The good thing is, you can now learn everything, so there’s no excuse not to know whatever your remote work requires. Several learning opportunities are available online. Here are some learning options to consider:
- Enroll in massive open online courses (MOOCs). You’ll find paid and free MOOCs on Udemy, FutureLearn, Open2Study, Coursera, edX, Udacity, and many others.
- Watch relevant videos on LinkedIn Learning and other similar platforms. You need a premium subscription to have access to these learning videos. Take the 30-day free trial if you haven’t done so.
- Read books and ebooks from your computer and other devices.
- Listen to audiobooks.
- Find a mentor or use LinkedIn’s Career Advice.
#12. Adopt the right mindset
Working from home as an independent contractor or a freelancer is a business. As a self-employed professional, you will do practically everything for yourself.
Be ready to do your own marketing, manage your finances, do the actual job, manage your resources, pay your bills, negotiate with clients, create proposals, track your invoice, etc.
You may hear others say that as a freelancer, you are your own boss ― this may sound great, but in reality, you are still accountable first to yourself, and then to your clients — the ones who help you pay the bills.

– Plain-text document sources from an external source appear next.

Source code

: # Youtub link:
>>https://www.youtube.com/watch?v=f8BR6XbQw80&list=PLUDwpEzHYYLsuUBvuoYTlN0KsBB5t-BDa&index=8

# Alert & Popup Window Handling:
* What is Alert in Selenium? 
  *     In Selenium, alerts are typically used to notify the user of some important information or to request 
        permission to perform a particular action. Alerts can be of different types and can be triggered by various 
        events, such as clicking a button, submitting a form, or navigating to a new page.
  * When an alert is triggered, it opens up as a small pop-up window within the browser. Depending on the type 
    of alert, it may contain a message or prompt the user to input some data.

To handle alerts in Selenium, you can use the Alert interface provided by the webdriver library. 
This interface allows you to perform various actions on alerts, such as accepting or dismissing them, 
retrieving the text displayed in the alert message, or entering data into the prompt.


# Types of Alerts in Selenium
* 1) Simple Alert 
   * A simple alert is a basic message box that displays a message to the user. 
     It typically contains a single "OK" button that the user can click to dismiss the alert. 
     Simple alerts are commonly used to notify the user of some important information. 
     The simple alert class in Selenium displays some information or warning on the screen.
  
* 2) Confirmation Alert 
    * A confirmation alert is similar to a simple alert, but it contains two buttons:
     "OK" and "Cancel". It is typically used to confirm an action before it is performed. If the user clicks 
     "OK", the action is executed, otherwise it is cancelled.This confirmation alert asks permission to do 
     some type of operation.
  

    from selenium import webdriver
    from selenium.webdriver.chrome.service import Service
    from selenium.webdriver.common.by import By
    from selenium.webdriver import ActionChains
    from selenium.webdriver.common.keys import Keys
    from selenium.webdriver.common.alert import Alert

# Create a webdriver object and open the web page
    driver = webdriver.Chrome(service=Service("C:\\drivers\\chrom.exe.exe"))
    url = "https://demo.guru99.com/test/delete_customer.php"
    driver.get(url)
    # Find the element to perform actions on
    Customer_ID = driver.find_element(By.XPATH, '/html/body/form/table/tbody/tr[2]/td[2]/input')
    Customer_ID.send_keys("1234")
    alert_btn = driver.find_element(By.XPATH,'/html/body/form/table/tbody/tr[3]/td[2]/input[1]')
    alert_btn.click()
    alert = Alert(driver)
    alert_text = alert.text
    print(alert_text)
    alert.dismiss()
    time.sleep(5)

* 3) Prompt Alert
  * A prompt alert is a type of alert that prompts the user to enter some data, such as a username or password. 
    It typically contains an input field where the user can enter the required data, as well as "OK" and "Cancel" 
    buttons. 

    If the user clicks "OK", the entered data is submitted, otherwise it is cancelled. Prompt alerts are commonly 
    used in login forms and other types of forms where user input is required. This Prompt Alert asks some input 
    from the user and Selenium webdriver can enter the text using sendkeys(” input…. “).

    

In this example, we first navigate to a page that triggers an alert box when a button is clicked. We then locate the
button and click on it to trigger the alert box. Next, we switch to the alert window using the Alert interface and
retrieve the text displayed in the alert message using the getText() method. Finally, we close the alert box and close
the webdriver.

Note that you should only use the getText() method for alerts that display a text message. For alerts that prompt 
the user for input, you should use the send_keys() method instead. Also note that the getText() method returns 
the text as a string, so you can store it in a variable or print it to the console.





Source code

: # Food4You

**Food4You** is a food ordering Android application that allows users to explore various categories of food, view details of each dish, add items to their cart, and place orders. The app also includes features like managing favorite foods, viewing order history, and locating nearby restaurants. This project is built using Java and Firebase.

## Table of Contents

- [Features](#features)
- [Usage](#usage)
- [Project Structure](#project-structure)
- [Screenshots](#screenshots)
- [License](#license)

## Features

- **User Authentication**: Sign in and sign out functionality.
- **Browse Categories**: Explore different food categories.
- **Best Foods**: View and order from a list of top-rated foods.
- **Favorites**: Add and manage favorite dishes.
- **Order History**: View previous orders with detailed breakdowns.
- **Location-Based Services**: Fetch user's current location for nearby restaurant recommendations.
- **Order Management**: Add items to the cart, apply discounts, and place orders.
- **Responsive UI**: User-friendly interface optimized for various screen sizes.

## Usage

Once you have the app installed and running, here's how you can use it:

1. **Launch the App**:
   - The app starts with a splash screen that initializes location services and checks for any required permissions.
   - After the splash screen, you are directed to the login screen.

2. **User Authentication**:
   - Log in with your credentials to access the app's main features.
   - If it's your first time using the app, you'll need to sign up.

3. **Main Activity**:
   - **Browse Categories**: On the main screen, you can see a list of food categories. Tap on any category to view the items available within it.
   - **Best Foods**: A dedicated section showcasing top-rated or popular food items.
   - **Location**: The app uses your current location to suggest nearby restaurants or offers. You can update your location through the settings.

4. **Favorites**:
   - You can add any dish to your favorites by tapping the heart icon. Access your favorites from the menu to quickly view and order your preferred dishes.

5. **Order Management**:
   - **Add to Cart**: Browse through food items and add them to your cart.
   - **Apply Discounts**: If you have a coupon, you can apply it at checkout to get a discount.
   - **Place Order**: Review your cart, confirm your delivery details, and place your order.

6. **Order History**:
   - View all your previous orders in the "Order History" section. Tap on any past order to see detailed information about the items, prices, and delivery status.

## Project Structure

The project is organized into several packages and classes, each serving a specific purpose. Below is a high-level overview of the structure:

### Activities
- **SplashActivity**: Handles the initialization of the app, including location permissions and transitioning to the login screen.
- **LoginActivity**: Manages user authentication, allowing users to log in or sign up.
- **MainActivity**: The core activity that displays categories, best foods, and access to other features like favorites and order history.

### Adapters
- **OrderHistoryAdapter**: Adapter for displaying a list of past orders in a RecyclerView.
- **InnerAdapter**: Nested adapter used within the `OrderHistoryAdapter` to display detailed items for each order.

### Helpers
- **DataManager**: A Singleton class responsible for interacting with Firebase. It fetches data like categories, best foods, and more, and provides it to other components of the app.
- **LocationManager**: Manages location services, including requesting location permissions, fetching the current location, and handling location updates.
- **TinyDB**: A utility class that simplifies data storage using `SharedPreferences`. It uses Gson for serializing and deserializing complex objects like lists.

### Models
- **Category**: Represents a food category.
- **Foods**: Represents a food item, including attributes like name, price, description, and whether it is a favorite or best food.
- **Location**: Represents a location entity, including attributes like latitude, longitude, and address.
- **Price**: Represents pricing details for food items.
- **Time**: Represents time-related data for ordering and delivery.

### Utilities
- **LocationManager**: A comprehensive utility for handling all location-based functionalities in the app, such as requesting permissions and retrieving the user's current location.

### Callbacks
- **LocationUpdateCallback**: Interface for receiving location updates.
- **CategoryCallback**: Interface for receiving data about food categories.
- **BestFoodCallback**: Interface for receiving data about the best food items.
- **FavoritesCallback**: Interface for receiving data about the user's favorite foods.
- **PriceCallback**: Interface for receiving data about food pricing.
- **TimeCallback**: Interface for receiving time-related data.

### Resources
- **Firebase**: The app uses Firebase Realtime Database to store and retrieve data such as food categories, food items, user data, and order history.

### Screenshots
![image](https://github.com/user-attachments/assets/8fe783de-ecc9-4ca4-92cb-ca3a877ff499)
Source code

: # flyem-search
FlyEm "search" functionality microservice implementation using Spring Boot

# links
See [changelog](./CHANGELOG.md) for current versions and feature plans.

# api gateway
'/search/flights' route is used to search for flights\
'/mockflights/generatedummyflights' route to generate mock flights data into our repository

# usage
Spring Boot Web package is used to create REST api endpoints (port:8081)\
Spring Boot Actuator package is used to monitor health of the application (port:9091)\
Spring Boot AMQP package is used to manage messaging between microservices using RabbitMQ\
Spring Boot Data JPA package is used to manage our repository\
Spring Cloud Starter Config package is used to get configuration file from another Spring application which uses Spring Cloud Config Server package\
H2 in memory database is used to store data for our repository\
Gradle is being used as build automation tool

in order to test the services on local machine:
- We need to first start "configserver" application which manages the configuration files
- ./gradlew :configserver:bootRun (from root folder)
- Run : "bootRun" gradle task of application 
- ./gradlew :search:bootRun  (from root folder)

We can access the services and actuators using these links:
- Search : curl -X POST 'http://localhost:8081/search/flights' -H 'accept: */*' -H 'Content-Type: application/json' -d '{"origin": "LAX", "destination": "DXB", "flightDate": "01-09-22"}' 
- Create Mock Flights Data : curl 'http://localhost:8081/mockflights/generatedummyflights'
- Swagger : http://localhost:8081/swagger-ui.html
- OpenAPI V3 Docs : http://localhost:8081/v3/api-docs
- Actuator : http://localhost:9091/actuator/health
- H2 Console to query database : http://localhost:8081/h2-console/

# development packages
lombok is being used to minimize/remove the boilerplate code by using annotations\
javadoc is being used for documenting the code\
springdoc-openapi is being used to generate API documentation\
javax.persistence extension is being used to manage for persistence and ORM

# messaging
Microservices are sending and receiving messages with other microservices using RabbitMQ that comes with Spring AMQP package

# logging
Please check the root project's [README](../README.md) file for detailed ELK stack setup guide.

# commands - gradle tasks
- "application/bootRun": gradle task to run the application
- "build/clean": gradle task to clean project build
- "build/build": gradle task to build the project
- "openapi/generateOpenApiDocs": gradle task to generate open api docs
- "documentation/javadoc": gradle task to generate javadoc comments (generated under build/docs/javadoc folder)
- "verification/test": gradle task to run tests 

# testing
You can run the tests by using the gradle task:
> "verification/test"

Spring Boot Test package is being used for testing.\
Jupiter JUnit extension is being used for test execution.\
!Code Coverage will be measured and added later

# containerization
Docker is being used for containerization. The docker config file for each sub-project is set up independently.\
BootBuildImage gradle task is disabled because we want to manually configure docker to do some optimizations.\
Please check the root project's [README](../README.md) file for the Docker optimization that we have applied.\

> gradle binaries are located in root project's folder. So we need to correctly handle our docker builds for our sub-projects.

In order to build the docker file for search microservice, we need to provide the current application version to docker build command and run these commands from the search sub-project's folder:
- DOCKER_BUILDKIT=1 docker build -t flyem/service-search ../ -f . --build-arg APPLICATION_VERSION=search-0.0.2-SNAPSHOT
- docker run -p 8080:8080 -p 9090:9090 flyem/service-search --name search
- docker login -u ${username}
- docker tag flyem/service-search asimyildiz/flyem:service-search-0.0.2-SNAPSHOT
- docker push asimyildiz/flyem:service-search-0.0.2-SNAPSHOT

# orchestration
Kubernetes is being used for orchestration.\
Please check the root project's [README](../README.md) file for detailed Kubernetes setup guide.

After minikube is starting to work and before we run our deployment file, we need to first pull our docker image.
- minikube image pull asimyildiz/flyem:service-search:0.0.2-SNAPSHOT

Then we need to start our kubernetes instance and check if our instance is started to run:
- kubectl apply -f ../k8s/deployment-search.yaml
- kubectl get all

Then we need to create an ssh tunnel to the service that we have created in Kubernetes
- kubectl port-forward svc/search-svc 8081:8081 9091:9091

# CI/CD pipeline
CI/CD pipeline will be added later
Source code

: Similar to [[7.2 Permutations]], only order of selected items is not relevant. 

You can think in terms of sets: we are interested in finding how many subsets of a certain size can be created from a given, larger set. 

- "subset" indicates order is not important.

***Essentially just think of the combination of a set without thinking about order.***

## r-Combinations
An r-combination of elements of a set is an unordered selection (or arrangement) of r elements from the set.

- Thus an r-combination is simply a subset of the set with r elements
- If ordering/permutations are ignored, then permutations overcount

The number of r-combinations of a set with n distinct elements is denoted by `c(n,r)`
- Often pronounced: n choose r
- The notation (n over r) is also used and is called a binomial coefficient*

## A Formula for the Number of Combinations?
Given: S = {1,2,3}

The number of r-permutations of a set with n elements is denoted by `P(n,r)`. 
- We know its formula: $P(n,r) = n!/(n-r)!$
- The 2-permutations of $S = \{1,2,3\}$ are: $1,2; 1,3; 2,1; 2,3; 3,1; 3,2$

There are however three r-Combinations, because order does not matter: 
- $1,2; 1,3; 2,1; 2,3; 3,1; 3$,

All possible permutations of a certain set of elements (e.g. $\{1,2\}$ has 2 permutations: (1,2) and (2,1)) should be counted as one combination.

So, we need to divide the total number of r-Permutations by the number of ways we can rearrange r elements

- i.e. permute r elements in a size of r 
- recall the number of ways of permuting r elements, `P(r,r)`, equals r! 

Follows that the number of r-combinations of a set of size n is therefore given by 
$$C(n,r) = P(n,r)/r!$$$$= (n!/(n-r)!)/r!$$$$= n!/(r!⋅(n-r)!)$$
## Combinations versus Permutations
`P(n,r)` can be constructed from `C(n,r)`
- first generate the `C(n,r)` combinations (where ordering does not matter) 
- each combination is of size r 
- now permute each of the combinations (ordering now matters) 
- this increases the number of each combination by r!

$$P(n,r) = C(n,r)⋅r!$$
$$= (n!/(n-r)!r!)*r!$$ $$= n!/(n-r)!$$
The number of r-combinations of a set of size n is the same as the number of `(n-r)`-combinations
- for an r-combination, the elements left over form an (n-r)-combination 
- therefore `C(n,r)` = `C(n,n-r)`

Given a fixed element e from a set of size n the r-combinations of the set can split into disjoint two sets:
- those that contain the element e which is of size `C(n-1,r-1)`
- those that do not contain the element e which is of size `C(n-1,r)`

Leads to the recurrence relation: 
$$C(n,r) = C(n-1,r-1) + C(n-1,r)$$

#13. Build your online portfolio
I know what you’re thinking right now ― what if you haven’t really started freelancing? Well, remember tip #4? While you’re a moonlighter, document all your projects and do great jobs that you can include in your portfolio.
You can create your own website to showcase your portfolio or simply optimize your LinkedIn profile where you can highlight all your great work.
Whether you’re applying as a remote worker or trying to win clients yourself through direct hiring, you should know that those prospects have their own fears ― they’re afraid of hiring you.
While you’re thinking about whether you’ll get paid by potential clients, they’re thinking about whether they could trust you and whether you can get the job done the right way. The fear is real on both sides.
So it’s important to consistently do great work that can help you build a portfolio that will help eliminate your potential client’s fear of hiring you as a remote worker or a freelancer.
#14. Polish your digital footprint
Clean up your digital footprint because your potential clients are searching through Google to find out more about you before they take a chance on you.
So how do you get started doing this?
Do a Google search of your name using the Incognito mode on your browser. If the search results include any posts that you won’t be proud to show your potential clients, e.g., those posts when you were ranting about your current or past employer, delete them or adjust the privacy settings on your social media profile.
The point is to make sure that your online presence will help you land the remote work that you want, rather than lose an amazing opportunity before you even have it.
#15. Stand out by building a powerful personal brand on LinkedIn
Personal branding, in simple terms, is a way to market yourself and your career so you can attract the right opportunities that can help you become successful.
Whichever path you choose as you transition from the corporate world to remote work or freelancing, having a LinkedIn profile that helps you stand out can absolutely accelerate your success.
Here’s how I used LinkedIn to achieve my goals in 2017 ― Personal Branding Works: My LinkedIn Journey 2017
LinkedIn has been a game-changer in my life as I transitioned from corporate to freelancing to consulting.
You can use LinkedIn to be found by your target clients, be remembered by those who need your expertise and services and be recognized for what you stand for.
I hope you find these tips helpful. Remember, though, that at the end of the day, you’re the only one who will make that BIG decision on whether remote working or freelancing is right for you.